■ Your assignment
Please show every line from the entries that carries the word "await".
═════ Given entries ═════
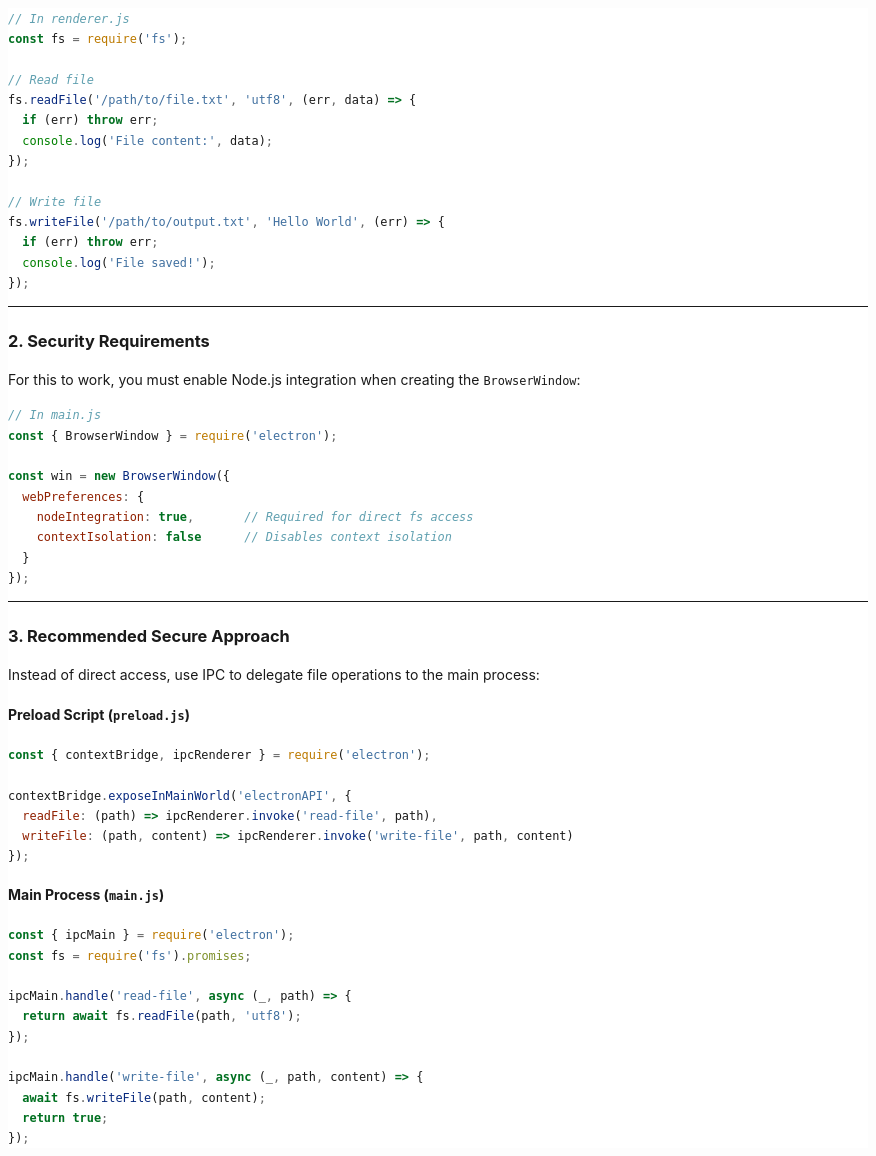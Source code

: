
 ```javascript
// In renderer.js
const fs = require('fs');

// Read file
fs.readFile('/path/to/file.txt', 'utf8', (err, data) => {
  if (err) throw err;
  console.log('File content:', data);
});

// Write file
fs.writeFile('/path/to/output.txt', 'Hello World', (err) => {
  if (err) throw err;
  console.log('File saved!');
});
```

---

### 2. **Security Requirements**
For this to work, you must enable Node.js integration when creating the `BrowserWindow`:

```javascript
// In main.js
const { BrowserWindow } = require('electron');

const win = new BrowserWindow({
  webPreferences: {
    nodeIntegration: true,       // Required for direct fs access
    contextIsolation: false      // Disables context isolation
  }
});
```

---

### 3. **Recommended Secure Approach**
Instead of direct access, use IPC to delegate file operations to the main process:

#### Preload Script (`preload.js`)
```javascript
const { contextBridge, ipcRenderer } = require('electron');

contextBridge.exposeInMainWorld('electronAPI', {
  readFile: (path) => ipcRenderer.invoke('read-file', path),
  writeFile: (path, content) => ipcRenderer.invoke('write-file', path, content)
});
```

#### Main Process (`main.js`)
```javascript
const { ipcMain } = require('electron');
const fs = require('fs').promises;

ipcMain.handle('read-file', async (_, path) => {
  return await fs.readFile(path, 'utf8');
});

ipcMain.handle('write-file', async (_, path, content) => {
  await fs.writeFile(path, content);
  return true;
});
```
═════
■ Exercise solution
  return await fs.readFile(path, 'utf8');
  await fs.writeFile(path, content);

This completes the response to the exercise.